* Task goal:
The entries that follow include a run beginning at the line with "The following proximal" and ending at the line with "# Acceleration"; restate that run word for word and leave the rest out.

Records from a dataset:
* * * * *

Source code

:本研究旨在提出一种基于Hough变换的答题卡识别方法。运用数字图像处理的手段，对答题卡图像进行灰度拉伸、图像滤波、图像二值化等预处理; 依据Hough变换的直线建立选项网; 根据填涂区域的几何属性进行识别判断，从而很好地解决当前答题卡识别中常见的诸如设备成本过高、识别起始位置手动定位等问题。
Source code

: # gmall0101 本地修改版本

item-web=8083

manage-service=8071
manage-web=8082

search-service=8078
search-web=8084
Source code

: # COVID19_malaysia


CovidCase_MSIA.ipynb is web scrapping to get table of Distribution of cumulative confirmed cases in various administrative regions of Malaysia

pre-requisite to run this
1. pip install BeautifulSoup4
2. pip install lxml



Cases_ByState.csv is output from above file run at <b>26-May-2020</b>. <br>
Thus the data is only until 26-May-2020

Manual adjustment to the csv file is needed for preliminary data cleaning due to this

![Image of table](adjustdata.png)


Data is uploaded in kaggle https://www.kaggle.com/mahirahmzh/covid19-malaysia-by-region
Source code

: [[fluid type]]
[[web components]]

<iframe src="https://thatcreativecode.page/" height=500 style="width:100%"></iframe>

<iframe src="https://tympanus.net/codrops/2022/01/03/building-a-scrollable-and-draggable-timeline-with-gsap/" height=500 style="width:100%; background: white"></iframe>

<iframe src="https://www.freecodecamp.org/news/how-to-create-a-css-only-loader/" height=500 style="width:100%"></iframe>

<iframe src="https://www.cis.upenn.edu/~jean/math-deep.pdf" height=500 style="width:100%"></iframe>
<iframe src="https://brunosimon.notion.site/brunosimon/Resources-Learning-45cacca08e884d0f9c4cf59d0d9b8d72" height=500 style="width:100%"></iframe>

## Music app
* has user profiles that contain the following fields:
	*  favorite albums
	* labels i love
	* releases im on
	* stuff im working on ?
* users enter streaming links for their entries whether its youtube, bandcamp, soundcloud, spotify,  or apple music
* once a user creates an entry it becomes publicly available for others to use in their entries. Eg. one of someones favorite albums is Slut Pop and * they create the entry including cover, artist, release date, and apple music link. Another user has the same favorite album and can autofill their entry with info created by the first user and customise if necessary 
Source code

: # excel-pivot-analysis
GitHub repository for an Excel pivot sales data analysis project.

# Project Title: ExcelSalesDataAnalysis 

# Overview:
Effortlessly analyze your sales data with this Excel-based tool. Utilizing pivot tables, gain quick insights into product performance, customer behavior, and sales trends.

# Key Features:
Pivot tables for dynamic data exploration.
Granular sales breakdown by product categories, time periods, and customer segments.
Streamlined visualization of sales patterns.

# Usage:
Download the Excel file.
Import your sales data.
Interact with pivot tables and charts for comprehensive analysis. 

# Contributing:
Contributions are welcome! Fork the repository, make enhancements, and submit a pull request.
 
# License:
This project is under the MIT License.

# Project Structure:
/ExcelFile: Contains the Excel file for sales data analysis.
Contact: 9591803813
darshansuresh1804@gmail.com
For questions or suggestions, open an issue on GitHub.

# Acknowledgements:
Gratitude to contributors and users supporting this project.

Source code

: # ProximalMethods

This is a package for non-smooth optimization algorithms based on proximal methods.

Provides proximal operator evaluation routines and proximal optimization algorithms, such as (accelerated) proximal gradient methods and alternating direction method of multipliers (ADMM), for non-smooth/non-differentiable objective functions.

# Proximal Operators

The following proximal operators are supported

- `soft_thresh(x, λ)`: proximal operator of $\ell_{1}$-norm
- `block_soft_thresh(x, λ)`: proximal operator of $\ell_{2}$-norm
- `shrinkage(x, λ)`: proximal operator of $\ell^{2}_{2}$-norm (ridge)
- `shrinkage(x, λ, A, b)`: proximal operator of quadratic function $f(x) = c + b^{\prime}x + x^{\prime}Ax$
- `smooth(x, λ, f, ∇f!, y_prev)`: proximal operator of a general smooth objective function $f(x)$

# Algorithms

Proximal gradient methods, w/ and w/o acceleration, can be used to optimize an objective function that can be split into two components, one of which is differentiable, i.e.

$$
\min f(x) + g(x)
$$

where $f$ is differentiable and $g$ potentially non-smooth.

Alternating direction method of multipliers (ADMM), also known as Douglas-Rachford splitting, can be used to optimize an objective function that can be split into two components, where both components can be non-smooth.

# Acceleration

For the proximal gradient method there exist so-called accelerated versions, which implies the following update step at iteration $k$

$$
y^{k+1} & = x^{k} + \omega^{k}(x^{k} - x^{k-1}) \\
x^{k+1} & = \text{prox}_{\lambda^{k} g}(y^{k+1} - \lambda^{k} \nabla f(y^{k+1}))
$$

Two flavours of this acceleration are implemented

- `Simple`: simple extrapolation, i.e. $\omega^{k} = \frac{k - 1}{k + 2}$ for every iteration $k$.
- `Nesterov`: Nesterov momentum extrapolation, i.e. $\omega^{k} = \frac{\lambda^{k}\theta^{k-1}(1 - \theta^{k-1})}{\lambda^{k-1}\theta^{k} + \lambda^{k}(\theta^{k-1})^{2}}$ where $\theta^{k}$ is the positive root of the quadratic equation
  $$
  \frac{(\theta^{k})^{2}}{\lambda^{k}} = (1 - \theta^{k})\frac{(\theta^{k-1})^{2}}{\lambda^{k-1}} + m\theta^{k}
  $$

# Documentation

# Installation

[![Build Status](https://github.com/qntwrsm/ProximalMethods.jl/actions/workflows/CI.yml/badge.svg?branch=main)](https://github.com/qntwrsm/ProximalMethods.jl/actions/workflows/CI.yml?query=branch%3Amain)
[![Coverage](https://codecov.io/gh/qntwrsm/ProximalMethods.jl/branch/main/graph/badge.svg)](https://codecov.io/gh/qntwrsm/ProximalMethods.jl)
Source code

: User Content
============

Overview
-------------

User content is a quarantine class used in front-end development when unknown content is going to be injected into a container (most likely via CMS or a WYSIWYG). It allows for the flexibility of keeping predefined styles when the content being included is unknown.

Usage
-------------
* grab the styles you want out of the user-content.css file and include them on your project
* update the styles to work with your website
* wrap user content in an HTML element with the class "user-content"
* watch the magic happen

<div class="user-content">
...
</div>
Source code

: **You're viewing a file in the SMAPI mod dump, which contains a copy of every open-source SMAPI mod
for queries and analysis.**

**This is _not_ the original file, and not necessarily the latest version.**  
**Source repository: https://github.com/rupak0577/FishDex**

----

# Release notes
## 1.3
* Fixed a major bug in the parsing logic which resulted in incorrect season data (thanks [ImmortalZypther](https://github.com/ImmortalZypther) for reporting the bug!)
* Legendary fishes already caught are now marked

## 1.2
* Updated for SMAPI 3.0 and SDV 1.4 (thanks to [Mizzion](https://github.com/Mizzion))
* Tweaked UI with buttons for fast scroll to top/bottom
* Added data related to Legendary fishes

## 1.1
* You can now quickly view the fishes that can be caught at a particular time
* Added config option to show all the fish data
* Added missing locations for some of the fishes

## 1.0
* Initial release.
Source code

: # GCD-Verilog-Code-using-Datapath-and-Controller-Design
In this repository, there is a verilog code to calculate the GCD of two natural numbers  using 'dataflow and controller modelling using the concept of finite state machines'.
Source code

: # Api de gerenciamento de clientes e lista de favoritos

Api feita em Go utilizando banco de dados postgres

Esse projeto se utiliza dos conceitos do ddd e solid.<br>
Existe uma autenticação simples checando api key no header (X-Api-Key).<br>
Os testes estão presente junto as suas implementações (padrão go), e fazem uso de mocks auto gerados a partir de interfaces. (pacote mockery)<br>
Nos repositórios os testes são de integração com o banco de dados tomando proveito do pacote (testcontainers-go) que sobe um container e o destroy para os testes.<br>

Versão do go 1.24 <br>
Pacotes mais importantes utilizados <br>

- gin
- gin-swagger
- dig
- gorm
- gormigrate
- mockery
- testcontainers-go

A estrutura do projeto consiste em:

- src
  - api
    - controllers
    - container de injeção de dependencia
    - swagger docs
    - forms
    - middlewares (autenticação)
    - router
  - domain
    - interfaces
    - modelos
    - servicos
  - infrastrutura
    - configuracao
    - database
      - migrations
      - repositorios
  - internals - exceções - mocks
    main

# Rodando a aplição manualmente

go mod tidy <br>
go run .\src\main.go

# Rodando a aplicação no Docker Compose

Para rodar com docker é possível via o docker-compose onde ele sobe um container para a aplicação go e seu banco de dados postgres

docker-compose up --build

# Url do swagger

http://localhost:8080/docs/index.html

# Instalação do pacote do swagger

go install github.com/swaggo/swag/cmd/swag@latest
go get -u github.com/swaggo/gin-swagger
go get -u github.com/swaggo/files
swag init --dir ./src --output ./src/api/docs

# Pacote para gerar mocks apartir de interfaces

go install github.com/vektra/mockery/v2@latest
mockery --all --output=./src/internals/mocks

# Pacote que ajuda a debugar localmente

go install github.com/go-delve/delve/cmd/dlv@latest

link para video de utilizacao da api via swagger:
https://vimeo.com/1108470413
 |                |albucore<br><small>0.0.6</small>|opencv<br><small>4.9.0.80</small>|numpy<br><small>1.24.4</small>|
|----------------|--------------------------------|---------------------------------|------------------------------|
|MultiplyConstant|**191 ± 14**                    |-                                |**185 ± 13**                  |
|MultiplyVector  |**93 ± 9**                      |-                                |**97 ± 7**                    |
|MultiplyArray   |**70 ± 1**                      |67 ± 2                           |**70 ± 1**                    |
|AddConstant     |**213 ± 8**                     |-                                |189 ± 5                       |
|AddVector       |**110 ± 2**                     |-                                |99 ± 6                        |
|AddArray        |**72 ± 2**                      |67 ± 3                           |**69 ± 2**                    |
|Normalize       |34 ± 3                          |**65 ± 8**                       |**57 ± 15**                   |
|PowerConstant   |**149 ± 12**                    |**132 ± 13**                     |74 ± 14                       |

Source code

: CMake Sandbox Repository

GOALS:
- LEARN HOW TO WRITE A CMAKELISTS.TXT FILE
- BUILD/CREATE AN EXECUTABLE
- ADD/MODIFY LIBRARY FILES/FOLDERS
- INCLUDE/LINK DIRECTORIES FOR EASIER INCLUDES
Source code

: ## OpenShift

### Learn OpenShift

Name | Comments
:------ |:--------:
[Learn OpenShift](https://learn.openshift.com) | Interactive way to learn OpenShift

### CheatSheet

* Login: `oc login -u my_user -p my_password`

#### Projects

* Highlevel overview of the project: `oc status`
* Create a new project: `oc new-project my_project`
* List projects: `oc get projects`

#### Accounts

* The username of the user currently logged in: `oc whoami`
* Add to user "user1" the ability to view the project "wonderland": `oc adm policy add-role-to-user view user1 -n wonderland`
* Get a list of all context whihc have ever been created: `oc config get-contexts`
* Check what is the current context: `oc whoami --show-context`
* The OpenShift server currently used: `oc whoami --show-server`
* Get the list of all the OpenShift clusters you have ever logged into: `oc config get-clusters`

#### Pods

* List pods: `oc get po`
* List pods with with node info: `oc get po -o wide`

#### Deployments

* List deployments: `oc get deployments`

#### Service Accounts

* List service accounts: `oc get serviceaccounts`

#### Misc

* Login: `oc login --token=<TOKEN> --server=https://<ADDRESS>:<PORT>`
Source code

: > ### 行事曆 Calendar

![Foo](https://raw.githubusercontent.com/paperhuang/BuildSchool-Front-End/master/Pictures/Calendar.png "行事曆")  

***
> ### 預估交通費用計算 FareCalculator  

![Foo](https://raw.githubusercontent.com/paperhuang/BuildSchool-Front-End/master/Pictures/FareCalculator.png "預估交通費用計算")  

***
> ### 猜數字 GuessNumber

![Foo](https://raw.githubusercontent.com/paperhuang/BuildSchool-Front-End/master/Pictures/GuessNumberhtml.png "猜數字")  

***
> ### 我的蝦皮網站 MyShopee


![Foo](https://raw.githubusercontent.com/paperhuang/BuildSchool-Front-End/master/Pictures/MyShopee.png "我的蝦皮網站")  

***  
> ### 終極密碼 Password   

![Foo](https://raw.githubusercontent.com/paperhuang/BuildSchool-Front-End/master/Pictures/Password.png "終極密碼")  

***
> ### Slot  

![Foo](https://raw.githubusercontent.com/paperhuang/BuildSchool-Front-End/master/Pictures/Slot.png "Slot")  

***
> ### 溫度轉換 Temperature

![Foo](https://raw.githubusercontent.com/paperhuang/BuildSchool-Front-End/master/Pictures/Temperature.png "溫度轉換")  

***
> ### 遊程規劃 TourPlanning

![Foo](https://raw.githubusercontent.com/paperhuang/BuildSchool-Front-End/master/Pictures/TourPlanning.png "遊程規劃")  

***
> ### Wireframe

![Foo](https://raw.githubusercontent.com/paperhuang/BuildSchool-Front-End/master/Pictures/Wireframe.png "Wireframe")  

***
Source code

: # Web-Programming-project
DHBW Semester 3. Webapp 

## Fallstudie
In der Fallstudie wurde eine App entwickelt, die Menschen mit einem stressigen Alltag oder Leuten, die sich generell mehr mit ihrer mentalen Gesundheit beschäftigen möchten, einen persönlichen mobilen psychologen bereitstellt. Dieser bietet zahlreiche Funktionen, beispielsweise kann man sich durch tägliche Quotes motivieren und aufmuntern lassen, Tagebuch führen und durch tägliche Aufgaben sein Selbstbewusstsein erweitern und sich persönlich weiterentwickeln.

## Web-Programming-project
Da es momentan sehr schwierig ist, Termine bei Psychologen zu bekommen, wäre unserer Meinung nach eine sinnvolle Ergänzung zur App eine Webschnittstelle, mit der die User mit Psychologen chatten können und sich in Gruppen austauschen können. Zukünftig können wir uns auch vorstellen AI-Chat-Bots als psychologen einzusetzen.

* * * * *

* Solution below:
The following proximal operators are supported

- `soft_thresh(x, λ)`: proximal operator of $\ell_{1}$-norm
- `block_soft_thresh(x, λ)`: proximal operator of $\ell_{2}$-norm
- `shrinkage(x, λ)`: proximal operator of $\ell^{2}_{2}$-norm (ridge)
- `shrinkage(x, λ, A, b)`: proximal operator of quadratic function $f(x) = c + b^{\prime}x + x^{\prime}Ax$
- `smooth(x, λ, f, ∇f!, y_prev)`: proximal operator of a general smooth objective function $f(x)$

# Algorithms

Proximal gradient methods, w/ and w/o acceleration, can be used to optimize an objective function that can be split into two components, one of which is differentiable, i.e.

$$
\min f(x) + g(x)
$$

where $f$ is differentiable and $g$ potentially non-smooth.

Alternating direction method of multipliers (ADMM), also known as Douglas-Rachford splitting, can be used to optimize an objective function that can be split into two components, where both components can be non-smooth.

# Acceleration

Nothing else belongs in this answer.